Independent from our hypothesis we showed that annual mean concentrations and seasonal behavior of riverine nitrate can be completely decoupled. Furthermore, our results showed that the stark changes in nitrate seasonality observed in the Elbe over the last 66 years can be explained by human actions. To our knowledge, those changes were unintentional and unnoticed, at least from an environmental management perspective. These changes in seasonality have potentially dramatic implications for ecosystems: For example, changes in the seasonality of nutrient inputs to Lake Eerie have been linked to the re-occurrence of cyanobacteria blooms (Stumpf et al 2012, Stow et al 2015). Correlations between algae blooms and seasonal nutrient availability have also been reported for Lake Taihu, China (Xu et al 2015) and Europes coastal zones (Romero et al 2013).

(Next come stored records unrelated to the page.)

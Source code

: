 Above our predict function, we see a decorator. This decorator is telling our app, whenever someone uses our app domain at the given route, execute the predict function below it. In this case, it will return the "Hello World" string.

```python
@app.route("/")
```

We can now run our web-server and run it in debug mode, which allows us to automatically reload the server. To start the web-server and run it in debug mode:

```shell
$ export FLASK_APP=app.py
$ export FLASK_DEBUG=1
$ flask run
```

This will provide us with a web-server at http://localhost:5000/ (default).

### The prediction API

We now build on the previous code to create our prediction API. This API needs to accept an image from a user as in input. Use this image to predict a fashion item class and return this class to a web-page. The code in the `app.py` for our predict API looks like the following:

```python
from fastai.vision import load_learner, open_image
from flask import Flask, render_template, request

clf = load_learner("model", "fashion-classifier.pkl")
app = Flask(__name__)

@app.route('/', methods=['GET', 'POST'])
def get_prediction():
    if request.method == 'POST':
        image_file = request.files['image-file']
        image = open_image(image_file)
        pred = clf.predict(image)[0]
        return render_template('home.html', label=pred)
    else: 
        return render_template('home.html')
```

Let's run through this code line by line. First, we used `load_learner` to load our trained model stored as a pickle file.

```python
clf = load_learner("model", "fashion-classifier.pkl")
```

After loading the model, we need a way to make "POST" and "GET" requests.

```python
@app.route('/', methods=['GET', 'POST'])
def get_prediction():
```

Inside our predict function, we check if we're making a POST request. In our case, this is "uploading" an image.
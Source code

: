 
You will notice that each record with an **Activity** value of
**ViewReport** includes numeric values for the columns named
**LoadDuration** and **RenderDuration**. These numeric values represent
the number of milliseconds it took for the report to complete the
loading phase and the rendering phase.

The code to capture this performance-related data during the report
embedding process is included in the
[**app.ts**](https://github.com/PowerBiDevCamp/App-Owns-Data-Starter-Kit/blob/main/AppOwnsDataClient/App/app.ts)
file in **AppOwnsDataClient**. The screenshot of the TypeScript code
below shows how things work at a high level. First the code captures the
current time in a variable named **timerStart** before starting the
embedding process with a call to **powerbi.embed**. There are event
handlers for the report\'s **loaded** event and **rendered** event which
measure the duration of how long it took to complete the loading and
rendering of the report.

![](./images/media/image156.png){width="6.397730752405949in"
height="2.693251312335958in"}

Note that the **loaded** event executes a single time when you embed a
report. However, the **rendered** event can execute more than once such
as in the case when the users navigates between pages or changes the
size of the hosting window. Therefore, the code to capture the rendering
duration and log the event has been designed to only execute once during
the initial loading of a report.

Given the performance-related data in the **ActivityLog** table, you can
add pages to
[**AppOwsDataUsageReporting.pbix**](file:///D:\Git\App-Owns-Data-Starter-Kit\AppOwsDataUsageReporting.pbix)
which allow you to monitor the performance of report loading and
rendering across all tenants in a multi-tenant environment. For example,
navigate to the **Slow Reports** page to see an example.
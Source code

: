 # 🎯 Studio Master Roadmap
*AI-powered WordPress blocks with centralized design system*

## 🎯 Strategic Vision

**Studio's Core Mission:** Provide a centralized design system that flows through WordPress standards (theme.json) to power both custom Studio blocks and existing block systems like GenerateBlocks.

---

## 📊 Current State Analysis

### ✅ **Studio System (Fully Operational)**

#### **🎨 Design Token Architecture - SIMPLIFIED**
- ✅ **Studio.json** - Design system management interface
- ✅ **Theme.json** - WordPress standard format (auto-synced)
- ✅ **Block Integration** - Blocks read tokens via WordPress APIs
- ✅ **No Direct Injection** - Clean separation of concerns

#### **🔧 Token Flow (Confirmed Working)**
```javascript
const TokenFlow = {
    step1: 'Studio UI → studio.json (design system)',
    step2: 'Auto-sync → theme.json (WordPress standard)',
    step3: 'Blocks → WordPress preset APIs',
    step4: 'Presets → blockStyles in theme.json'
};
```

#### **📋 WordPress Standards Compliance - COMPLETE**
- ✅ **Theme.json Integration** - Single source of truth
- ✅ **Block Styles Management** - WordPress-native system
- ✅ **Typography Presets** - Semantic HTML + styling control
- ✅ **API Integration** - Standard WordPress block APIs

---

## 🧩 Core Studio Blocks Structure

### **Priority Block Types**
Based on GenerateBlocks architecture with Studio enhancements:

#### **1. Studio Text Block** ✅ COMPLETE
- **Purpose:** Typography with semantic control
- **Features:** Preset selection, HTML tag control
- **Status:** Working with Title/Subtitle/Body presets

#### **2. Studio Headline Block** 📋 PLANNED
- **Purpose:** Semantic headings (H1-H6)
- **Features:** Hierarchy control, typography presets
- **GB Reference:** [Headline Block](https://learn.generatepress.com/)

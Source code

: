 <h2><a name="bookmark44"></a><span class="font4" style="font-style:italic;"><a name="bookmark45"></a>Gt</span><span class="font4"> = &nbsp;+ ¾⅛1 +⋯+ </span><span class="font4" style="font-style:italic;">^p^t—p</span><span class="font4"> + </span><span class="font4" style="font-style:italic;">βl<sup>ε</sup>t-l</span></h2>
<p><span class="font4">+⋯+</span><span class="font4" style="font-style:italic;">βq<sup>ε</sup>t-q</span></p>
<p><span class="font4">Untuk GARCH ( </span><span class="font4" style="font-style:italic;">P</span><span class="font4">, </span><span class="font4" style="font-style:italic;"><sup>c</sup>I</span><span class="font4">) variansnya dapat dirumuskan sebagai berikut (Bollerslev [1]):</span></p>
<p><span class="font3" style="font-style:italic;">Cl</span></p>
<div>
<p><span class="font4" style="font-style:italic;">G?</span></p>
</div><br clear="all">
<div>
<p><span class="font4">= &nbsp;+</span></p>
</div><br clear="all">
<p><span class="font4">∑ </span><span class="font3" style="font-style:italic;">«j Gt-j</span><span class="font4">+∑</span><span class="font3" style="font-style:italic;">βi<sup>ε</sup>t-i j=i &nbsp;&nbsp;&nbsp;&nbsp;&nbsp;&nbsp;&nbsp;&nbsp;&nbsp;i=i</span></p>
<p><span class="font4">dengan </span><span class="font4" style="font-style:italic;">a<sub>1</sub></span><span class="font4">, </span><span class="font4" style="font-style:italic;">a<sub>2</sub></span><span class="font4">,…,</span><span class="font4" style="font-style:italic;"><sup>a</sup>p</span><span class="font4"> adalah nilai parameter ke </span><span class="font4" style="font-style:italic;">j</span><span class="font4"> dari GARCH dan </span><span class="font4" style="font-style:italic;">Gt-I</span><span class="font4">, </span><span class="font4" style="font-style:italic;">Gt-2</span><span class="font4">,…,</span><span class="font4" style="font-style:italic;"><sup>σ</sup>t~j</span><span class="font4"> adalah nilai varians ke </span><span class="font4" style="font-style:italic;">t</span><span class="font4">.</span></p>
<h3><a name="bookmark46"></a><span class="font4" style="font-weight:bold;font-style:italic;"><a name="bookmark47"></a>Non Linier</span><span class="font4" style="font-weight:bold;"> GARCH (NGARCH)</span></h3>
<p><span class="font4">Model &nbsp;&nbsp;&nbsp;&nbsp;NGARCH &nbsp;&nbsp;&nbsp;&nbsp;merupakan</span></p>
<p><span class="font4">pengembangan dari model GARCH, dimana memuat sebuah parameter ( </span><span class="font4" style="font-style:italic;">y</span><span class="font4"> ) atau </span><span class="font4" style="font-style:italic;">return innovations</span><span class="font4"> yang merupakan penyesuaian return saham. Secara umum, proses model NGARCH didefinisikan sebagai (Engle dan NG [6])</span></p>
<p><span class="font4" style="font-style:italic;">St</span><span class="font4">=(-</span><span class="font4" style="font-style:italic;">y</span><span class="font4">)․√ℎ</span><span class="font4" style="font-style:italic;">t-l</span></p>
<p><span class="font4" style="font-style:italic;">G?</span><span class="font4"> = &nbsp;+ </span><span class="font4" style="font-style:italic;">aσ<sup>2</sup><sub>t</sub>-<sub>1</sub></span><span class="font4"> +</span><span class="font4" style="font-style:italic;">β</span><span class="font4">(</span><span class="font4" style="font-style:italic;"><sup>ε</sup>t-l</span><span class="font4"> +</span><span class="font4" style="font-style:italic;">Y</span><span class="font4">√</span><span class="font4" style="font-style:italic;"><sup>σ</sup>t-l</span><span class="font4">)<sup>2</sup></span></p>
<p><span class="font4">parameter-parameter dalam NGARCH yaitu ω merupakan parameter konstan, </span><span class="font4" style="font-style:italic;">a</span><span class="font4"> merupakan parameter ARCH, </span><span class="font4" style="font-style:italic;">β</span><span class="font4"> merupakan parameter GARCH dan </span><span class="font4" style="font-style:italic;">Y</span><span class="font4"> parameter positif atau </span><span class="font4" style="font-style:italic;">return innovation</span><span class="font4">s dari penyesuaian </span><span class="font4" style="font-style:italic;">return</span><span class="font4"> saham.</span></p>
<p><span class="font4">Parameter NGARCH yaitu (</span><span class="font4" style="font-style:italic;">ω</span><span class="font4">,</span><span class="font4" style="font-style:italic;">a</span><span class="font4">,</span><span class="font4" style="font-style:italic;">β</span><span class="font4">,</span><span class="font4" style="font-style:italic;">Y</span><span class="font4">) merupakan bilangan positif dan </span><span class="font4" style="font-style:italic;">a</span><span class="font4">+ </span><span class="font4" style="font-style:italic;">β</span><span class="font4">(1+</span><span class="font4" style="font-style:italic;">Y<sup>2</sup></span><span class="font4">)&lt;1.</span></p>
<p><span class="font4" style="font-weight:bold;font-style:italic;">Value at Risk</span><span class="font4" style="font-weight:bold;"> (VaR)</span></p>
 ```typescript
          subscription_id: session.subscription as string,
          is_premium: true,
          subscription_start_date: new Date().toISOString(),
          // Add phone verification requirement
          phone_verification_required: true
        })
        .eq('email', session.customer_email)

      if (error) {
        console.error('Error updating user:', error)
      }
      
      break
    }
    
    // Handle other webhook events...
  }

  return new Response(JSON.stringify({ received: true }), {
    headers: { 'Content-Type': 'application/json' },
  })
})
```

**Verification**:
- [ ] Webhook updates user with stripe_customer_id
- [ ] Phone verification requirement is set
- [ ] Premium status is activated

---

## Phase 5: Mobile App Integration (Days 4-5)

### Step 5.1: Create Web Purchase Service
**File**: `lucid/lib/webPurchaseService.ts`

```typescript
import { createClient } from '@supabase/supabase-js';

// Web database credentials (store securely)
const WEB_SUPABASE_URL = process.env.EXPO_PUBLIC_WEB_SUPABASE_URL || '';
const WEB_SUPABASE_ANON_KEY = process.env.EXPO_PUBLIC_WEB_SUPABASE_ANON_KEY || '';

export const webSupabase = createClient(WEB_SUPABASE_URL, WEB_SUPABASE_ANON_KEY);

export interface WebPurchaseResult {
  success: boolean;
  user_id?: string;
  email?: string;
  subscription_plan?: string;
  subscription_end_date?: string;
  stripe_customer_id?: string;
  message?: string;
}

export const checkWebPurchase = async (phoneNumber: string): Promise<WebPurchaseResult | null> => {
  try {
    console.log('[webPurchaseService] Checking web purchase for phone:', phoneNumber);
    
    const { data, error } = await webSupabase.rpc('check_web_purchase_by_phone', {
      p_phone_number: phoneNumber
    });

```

While we only focused on nitrate seasonality, we consider changes in other nutrients such as phosphorus and carbon likely, as their fluxes are also anthropogenically influenced (Grizzetti et al 2012, Asmala et al 2019). These changes may either buffer or enhance alterations in the overall riverine carbon, nitrogen, and phosphorus ratios with unknown consequences. Finally, we note that long-term changes in nutrient seasonality may also be expected to follow successive development stages in other catchments, with local adjustments to the conceptualisation. For example, the Thames (Worrall et al 2014), Seine (Billen et al 2007) and the Vltava River (Kopáček et al 2013) show similar pollution-recovery trajectories of annual mean nitrogen or nitrate concentrations to the Elbe case study. Their trajectories have been linked to changes in nutrient sources (Billen et al 2007, Kopáček et al 2013, Worrall et al 2014) but the changes in nitrogen seasonality that we would expect based on our findings have not been investigated. However, paths other than the pollution-recovery trajectory demonstrated by many developed countries are also possible. For example, Vörösmarty et al (2015) point out that Switzerland and Singapore took proactive measures early and thereby avoided vast pollution of their rivers.